DATASET EXTRACT:
* * * * * * *

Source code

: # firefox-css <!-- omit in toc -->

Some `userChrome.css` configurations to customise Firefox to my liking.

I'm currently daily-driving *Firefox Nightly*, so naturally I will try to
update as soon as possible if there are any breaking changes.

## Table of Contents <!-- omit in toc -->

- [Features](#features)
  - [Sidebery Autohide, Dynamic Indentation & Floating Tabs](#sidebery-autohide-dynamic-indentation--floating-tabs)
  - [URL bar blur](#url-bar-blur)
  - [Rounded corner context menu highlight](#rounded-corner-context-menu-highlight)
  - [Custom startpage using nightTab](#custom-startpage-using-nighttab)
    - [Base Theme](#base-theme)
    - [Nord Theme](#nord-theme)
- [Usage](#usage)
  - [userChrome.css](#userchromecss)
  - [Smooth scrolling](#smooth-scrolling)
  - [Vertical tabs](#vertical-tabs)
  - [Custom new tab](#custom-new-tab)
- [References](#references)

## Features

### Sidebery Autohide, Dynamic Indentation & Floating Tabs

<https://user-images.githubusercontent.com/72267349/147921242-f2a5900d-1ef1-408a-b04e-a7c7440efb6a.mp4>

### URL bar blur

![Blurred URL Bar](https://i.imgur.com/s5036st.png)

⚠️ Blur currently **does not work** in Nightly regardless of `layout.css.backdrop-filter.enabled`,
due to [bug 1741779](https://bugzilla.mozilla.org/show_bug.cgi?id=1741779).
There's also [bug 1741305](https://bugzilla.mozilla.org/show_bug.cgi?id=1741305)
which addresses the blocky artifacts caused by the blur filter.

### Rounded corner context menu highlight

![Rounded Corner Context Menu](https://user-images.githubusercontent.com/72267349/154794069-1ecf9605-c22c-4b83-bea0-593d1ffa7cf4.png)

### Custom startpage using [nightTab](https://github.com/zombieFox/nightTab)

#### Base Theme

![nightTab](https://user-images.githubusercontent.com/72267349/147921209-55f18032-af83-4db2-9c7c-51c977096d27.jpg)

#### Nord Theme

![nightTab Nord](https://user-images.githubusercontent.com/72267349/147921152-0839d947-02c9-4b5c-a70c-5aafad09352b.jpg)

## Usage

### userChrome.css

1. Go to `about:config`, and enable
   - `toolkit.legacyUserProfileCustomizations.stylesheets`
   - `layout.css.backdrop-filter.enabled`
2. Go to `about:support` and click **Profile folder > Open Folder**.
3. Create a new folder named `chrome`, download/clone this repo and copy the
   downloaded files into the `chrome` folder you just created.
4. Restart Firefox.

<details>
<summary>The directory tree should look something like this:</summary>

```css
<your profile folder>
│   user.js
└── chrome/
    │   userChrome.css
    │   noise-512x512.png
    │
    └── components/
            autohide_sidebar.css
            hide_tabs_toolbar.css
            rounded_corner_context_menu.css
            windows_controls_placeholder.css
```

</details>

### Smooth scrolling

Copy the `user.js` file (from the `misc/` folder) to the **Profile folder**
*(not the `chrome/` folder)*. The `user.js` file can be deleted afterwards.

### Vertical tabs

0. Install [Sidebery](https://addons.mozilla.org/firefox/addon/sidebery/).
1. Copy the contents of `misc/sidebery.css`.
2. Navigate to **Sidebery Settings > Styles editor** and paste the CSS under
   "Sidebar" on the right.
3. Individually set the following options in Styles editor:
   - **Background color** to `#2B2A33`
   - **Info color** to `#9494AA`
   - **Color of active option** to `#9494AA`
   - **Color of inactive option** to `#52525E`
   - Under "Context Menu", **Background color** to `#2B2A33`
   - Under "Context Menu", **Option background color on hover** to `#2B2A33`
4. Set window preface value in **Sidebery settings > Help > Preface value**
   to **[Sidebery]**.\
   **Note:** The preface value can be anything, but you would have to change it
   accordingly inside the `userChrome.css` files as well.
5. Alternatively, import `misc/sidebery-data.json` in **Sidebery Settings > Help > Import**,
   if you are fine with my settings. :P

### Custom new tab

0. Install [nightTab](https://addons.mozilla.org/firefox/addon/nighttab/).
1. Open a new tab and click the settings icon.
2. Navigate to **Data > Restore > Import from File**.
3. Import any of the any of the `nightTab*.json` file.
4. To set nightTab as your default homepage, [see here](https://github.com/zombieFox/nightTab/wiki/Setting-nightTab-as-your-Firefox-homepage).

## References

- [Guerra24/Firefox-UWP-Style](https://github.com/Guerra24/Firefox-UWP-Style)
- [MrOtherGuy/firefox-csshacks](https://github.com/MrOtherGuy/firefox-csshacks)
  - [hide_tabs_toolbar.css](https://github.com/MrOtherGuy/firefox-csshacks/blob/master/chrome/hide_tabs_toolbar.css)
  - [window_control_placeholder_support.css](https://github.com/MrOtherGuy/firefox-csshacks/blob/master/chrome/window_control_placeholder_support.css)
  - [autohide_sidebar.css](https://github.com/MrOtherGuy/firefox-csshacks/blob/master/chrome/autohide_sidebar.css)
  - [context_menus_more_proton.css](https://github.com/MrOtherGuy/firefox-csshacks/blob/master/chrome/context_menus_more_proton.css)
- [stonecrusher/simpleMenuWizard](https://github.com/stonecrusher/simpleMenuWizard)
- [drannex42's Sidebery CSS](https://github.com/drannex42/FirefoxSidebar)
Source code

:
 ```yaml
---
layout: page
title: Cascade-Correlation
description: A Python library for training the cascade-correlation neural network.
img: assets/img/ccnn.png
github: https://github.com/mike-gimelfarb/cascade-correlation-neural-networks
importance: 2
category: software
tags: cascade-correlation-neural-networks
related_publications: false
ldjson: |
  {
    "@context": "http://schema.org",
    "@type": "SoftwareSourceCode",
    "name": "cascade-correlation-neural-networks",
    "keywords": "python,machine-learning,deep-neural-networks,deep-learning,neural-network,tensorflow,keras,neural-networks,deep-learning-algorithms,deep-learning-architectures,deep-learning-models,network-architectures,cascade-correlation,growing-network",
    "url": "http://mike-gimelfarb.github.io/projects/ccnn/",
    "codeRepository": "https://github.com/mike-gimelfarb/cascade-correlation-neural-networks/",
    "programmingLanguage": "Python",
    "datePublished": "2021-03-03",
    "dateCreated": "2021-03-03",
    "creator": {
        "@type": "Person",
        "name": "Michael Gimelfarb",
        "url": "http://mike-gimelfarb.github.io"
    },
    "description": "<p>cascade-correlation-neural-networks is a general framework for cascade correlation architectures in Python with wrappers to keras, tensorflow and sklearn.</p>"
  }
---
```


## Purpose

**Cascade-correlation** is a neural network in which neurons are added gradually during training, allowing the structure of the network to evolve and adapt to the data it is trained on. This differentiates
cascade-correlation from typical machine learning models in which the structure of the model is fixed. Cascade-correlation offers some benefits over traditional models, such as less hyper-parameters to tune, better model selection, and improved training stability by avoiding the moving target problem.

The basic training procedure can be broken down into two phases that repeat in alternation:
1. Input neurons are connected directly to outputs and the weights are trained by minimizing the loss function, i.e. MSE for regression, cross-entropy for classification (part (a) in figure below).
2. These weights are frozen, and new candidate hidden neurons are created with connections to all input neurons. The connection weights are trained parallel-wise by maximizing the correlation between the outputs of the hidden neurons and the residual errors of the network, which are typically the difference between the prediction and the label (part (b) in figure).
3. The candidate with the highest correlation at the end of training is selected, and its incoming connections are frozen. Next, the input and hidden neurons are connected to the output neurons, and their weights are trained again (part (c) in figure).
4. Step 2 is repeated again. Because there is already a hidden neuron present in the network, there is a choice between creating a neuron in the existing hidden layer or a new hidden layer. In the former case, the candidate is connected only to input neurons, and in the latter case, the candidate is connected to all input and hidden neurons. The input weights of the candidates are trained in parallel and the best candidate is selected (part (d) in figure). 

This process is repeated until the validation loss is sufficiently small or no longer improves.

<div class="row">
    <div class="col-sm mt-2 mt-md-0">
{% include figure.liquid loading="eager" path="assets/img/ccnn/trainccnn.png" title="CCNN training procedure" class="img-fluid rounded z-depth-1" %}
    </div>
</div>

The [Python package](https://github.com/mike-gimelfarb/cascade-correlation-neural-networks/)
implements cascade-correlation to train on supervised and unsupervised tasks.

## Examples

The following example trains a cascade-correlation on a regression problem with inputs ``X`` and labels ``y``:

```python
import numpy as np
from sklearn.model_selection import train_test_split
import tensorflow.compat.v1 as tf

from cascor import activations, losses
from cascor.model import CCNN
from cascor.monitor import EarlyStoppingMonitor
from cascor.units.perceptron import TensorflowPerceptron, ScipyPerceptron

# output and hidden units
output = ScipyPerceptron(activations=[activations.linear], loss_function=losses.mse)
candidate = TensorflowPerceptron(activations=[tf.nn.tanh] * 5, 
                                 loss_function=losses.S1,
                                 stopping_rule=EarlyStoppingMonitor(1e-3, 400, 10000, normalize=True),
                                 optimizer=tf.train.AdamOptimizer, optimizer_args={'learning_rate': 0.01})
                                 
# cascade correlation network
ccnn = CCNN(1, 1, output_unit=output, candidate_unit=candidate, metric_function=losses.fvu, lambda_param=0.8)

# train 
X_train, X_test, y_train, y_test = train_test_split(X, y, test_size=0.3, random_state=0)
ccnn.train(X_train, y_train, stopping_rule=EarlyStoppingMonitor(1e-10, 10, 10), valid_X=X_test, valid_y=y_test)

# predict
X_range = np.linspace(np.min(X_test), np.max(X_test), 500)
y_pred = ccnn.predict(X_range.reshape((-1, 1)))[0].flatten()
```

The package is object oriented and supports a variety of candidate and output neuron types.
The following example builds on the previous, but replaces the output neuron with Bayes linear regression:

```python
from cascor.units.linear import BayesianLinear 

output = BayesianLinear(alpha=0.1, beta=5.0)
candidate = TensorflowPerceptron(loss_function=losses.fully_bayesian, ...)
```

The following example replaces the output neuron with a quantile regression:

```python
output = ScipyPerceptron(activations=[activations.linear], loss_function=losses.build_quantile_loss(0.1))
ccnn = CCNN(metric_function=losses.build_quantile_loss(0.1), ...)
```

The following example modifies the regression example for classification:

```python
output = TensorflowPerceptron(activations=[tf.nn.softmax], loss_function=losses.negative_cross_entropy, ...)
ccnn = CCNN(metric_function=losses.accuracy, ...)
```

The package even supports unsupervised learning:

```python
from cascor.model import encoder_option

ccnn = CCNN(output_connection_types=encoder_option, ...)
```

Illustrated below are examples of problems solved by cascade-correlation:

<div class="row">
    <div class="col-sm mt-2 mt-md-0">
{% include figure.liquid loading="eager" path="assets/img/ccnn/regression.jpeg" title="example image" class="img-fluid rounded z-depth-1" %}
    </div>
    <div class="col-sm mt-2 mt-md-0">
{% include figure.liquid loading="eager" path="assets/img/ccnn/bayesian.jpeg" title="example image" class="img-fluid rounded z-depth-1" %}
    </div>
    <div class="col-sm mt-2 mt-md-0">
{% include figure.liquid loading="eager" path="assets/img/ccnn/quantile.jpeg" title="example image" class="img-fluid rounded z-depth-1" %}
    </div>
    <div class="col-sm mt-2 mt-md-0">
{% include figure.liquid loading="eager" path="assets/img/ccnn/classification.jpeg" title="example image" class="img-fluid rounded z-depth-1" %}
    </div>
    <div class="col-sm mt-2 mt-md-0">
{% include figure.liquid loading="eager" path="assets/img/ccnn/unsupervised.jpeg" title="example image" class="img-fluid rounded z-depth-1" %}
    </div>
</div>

* * * * * * *

TASK BRIEF: All lines from the opening of the records through the line where "- [Features](#features)" occurs are to be output verbatim. No other line belongs in the answer.

EXERCISE OUTPUT:
Source code

: # firefox-css <!-- omit in toc -->

Some `userChrome.css` configurations to customise Firefox to my liking.

I'm currently daily-driving *Firefox Nightly*, so naturally I will try to
update as soon as possible if there are any breaking changes.

## Table of Contents <!-- omit in toc -->

- [Features](#features)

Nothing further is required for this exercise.